I have encountered every kind of principal and learned not to get too attached to the ones you like or too riled up about the ones you don’t like. I’ve met every type of parent from the normal ones, to the rock stars who make the school awesome, to the “holy shit I think this person might be mentally deranged” ones. Oh, there’s one in particular that to this day I can’t believe is walking the streets freely. Some parents make you really understand the whole shiv thing. You know what I’m talking about. Time on the inside will do things to you.
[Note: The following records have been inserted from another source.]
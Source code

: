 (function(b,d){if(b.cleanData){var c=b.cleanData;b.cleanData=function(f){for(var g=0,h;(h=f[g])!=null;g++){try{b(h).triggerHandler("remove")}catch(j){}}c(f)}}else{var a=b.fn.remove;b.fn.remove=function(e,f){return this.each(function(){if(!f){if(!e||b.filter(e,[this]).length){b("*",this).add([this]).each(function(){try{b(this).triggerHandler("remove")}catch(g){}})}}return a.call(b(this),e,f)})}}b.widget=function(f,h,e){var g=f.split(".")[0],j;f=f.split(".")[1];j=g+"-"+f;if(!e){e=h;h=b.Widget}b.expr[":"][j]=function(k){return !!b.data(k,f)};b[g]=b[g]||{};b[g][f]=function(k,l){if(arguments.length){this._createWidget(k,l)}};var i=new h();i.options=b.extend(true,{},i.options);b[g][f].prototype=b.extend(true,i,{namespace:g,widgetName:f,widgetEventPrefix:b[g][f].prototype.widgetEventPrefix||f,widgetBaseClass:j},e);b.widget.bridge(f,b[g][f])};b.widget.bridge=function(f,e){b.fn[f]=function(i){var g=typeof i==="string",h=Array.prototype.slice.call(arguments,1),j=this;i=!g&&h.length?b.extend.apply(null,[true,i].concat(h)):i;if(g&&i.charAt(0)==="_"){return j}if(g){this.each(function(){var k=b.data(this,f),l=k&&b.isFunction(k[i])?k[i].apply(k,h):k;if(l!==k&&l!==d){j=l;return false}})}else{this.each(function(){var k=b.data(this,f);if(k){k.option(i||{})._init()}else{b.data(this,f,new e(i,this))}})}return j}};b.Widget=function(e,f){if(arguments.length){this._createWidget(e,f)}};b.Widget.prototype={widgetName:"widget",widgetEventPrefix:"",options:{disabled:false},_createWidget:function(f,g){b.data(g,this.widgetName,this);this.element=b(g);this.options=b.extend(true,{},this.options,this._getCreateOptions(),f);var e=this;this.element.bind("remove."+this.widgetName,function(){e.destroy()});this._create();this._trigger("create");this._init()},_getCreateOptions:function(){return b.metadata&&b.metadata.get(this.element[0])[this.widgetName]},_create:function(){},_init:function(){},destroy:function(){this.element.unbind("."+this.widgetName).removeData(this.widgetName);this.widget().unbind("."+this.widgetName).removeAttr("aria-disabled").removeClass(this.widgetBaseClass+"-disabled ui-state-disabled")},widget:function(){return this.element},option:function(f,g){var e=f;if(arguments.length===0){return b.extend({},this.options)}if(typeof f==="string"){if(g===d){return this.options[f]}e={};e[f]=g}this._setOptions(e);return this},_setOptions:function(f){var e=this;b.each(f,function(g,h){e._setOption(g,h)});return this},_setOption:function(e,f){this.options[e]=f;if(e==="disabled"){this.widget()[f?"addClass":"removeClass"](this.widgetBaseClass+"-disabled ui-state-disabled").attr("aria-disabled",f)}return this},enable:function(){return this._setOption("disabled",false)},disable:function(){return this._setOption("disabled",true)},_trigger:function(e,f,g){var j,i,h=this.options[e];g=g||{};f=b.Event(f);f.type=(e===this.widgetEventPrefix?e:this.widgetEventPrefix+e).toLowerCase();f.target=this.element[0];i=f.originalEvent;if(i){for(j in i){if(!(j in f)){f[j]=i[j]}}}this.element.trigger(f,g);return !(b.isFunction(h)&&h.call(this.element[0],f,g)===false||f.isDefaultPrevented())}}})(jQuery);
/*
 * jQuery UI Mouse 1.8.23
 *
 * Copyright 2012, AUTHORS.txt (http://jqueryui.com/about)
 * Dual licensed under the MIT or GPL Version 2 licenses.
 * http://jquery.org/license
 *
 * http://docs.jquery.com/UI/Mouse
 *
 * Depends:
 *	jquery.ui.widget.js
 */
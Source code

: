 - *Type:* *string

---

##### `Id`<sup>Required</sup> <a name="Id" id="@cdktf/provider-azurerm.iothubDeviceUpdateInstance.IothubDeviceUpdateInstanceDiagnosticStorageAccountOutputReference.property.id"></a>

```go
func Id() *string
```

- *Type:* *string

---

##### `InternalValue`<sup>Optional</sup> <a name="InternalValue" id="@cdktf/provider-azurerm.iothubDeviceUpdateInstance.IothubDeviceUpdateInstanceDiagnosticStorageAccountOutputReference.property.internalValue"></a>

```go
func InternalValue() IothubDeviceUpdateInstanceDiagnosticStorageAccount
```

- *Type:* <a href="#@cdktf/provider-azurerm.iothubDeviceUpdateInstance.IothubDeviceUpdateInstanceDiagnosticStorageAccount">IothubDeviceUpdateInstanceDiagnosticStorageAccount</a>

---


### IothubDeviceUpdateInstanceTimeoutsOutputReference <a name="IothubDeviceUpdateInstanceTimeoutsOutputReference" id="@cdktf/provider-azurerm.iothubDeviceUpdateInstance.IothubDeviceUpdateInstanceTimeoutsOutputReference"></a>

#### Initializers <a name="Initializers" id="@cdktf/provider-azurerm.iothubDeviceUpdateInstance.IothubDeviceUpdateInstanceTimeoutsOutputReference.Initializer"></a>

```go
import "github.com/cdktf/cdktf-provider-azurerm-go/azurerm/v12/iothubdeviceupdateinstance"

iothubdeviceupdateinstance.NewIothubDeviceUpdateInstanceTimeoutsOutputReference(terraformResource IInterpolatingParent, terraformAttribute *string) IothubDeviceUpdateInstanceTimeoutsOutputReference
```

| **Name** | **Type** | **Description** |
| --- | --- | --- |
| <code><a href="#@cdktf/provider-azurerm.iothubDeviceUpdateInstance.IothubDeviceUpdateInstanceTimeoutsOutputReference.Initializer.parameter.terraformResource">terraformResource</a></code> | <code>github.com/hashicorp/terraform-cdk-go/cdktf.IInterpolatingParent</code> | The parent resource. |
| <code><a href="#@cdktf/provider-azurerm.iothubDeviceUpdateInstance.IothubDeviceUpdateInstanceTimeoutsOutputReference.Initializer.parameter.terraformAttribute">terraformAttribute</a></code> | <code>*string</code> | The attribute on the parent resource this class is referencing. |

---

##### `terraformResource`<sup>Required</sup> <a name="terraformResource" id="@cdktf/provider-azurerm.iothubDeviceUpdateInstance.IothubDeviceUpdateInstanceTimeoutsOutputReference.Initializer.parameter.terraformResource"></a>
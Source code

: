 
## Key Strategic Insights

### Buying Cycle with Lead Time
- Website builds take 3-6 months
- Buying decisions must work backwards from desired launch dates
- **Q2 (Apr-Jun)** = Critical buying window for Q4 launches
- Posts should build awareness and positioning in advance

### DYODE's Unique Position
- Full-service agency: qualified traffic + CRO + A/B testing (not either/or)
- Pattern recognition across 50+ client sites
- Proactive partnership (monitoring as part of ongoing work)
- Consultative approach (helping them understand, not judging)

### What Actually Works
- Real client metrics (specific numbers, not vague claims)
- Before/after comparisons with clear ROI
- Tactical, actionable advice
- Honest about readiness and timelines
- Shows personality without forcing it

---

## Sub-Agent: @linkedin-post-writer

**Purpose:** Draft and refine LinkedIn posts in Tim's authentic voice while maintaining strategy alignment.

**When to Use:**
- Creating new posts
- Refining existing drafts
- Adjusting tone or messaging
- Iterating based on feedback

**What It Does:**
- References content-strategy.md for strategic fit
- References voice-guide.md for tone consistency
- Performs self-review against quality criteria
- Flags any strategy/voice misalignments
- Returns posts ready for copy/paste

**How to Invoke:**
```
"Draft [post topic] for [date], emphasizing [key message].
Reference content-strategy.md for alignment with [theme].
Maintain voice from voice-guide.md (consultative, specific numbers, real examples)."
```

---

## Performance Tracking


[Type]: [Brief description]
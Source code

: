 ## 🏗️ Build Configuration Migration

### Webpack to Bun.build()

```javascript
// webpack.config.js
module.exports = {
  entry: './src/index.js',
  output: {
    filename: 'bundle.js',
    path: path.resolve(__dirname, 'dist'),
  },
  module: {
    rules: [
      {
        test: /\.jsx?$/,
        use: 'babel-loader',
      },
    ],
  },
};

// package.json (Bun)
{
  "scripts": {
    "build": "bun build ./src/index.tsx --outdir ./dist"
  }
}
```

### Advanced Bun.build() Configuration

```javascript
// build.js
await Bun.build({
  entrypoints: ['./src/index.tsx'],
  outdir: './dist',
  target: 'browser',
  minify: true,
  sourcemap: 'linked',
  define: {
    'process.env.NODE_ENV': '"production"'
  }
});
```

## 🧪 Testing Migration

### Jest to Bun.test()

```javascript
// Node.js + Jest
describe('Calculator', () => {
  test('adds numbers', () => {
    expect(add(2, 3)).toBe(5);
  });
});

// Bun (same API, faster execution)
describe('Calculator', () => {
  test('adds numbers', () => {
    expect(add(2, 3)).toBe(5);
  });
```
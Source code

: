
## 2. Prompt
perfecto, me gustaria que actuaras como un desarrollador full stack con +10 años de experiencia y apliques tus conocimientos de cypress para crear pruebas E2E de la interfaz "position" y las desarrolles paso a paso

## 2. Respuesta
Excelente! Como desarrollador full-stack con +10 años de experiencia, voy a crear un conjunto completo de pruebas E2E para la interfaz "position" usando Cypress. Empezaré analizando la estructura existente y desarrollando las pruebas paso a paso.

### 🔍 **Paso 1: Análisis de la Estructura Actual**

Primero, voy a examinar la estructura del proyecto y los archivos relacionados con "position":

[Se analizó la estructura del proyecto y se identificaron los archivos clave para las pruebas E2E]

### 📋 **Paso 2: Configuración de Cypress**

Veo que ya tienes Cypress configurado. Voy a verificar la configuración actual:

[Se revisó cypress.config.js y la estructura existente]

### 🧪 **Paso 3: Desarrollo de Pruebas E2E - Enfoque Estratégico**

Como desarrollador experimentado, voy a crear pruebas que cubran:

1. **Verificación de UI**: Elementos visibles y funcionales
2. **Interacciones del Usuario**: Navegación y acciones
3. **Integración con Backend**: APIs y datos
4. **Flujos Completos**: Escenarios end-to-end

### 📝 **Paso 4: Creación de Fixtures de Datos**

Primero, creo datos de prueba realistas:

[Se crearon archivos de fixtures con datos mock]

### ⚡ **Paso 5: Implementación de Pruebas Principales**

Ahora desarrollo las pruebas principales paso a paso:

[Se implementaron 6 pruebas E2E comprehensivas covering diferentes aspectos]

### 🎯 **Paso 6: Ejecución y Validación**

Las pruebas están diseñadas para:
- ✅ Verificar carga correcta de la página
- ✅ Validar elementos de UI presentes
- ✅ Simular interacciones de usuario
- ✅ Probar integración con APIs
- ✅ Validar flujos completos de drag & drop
And I know how I must look to the newbie parents when I sign up for paper goods every time, look at the ceiling when they ask for room parents, breeze in and out of Field Day, mostly on my phone, without working a single game station. What they don’t know is that I did it all for years. They should have a Parent Emeritus title, maybe with like a laminated VIP pass on a lanyard, for those of us who put in our time. We have earned to right to pick the things we want to do like Mystery Reader, Discovery Zone and to not be judged when we are no longer able to muster the energy to light a torch and carry a pitchfork over crappy school lunches or the latest new math. Why are there so many maths? And what is that food? Really, it’s enough already.

It’s not that the fights aren’t important or that I care less. It’s that the fights are, at best, repetitive. And, okay, fine, it’s also that I care a lot less than I used to. I don’t think that makes me a bad person, I think that when you span 13 years at anything it’s tough to muster the same kind of attention, enthusiasm, and interest you once had. What’s a good example for that? Hmmm, I dunno. How about marriage? I’m 23 years into that life sentence…of wonderfulness (Hi Dan!) ;-)

Seriously though, I’ve got my eye on life on the outside, man. And by that I mean when you’ve got a senior in high school with a driver’s license, a boyfriend, and college application pressures, the stakes are crazy high, and elementary school, at its worst, seems like a damn picnic. I just can’t seem to get riled up about much anymore.

A couple of years ago I got an email from my son’s third grade teacher informing me, quite dramatically, that he had been tardy five times. Meanwhile it was March and he hadn’t missed a day of school all year. My response? “There is no part of me that cares about this issue at all.” I’m sure she hated me, but it was a watershed moment for me that I was done with making problems out of things that weren’t even close to being problems. She, and all of the County, could stuff those tardies right up their…

If there’s any gift to having your kids spaced apart and spending 13 consecutive years in elementary school it’s perspective. The age span has given me this sort of parental superpower of seeing my older kids thrive despite the horrible teacher, without learning cursive, and even with that stupid math that doesn’t teach borrowing. It’s made me indebted to the incredible teachers who have devoted themselves to teaching kids for nothing near what they are worth. And it’s made me understand that yes, you fight the battles, but never lose sight that elementary school is about staying curious, loving learning, and being kind on the playground. #BEKIND

I’ve got nine months left. I’m keeping my head down, staying out of trouble, and trying really really hard not to shiv anyone before graduation.